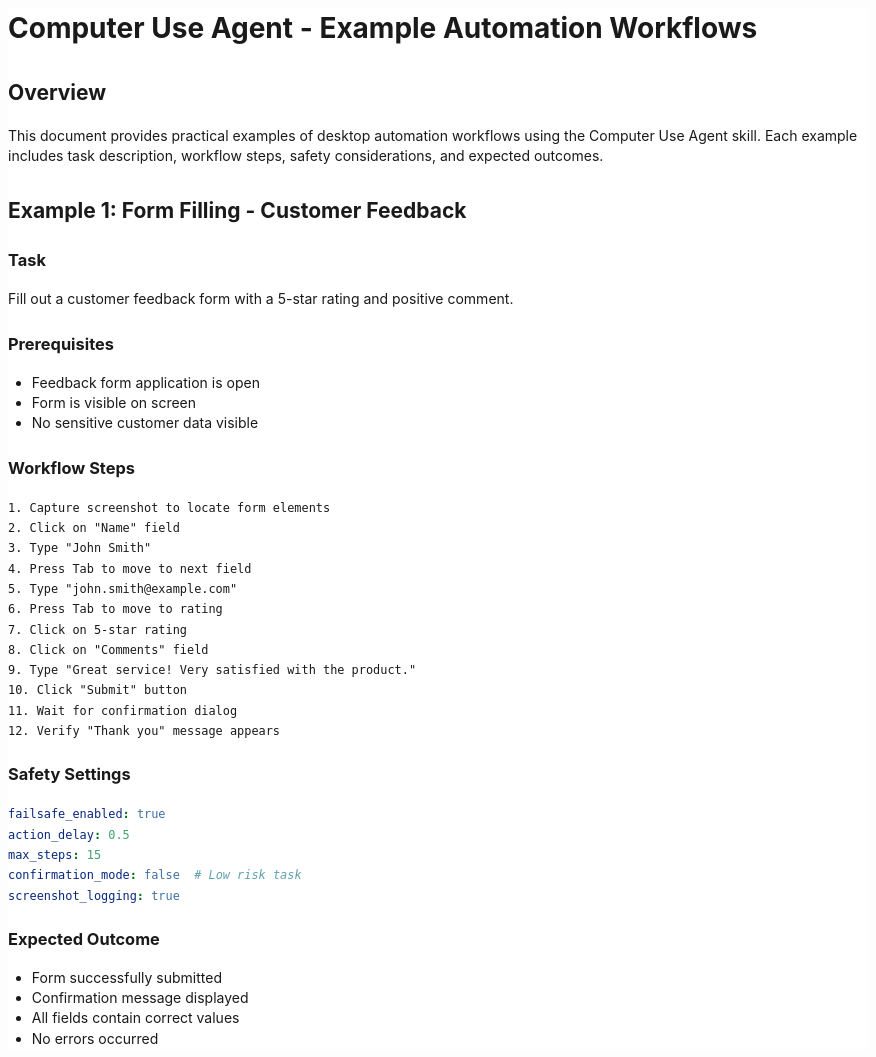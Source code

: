 # Computer Use Agent - Example Automation Workflows

## Overview

This document provides practical examples of desktop automation workflows using the Computer Use Agent skill. Each example includes task description, workflow steps, safety considerations, and expected outcomes.

## Example 1: Form Filling - Customer Feedback

### Task
Fill out a customer feedback form with a 5-star rating and positive comment.

### Prerequisites
- Feedback form application is open
- Form is visible on screen
- No sensitive customer data visible

### Workflow Steps
```
1. Capture screenshot to locate form elements
2. Click on "Name" field
3. Type "John Smith"
4. Press Tab to move to next field
5. Type "john.smith@example.com"
6. Press Tab to move to rating
7. Click on 5-star rating
8. Click on "Comments" field
9. Type "Great service! Very satisfied with the product."
10. Click "Submit" button
11. Wait for confirmation dialog
12. Verify "Thank you" message appears
```

### Safety Settings
```yaml
failsafe_enabled: true
action_delay: 0.5
max_steps: 15
confirmation_mode: false  # Low risk task
screenshot_logging: true
```

### Expected Outcome
- Form successfully submitted
- Confirmation message displayed
- All fields contain correct values
- No errors occurred
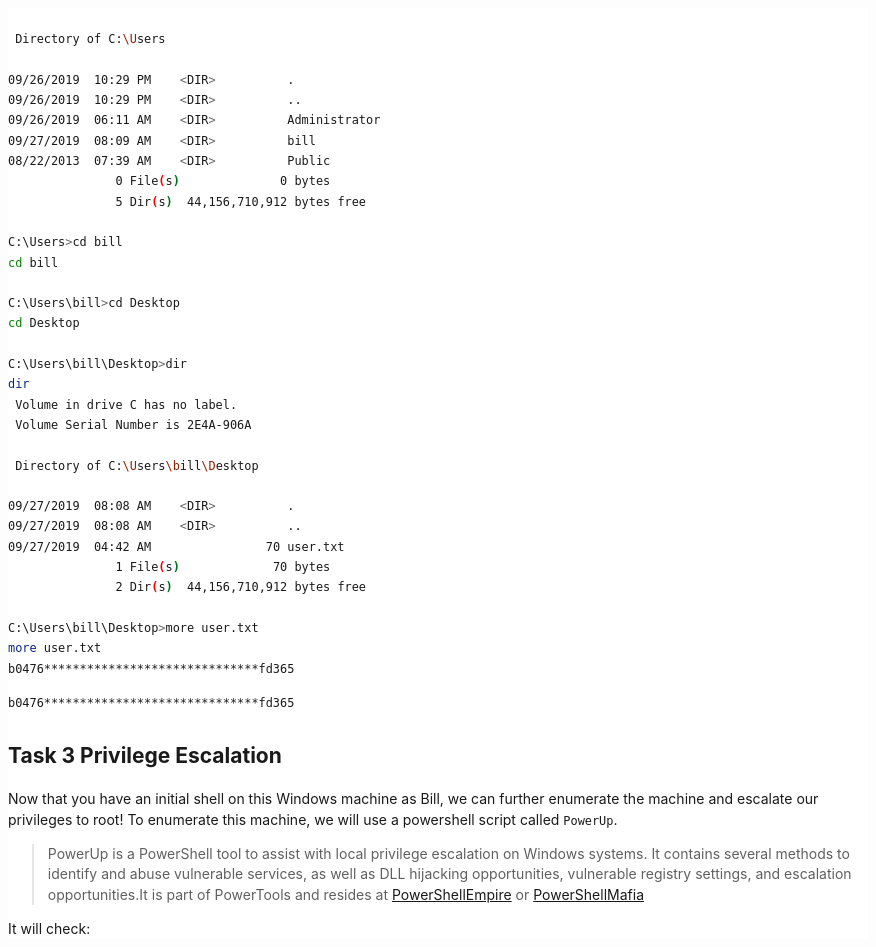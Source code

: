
 ```bash

 Directory of C:\Users

09/26/2019  10:29 PM    <DIR>          .
09/26/2019  10:29 PM    <DIR>          ..
09/26/2019  06:11 AM    <DIR>          Administrator
09/27/2019  08:09 AM    <DIR>          bill
08/22/2013  07:39 AM    <DIR>          Public
               0 File(s)              0 bytes
               5 Dir(s)  44,156,710,912 bytes free

C:\Users>cd bill
cd bill

C:\Users\bill>cd Desktop
cd Desktop

C:\Users\bill\Desktop>dir
dir
 Volume in drive C has no label.
 Volume Serial Number is 2E4A-906A

 Directory of C:\Users\bill\Desktop

09/27/2019  08:08 AM    <DIR>          .
09/27/2019  08:08 AM    <DIR>          ..
09/27/2019  04:42 AM                70 user.txt
               1 File(s)             70 bytes
               2 Dir(s)  44,156,710,912 bytes free

C:\Users\bill\Desktop>more user.txt
more user.txt
b0476******************************fd365

```

`b0476******************************fd365`

## Task 3 Privilege Escalation

Now that you have an initial shell on this Windows machine as Bill, we can further enumerate the machine and escalate our privileges to root! To enumerate this machine, we will use a powershell script called `PowerUp`.

> PowerUp is a PowerShell tool to assist with local privilege escalation on Windows systems. It contains several methods to identify and abuse vulnerable services, as well as DLL hijacking opportunities, vulnerable registry settings, and escalation opportunities.It is part of PowerTools and resides at [PowerShellEmpire](https://github.com/PowerShellEmpire/PowerTools/tree/master/PowerUp) or [PowerShellMafia](https://github.com/PowerShellMafia/PowerSploit/blob/master/Privesc/PowerUp.ps1)

It will check:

----------------------------------------

**What to work on**
Lines above that have "Type": copy each of them.

**Reply**
3. Type "John Smith"
5. Type "john.smith@example.com"
9. Type "Great service! Very satisfied with the product."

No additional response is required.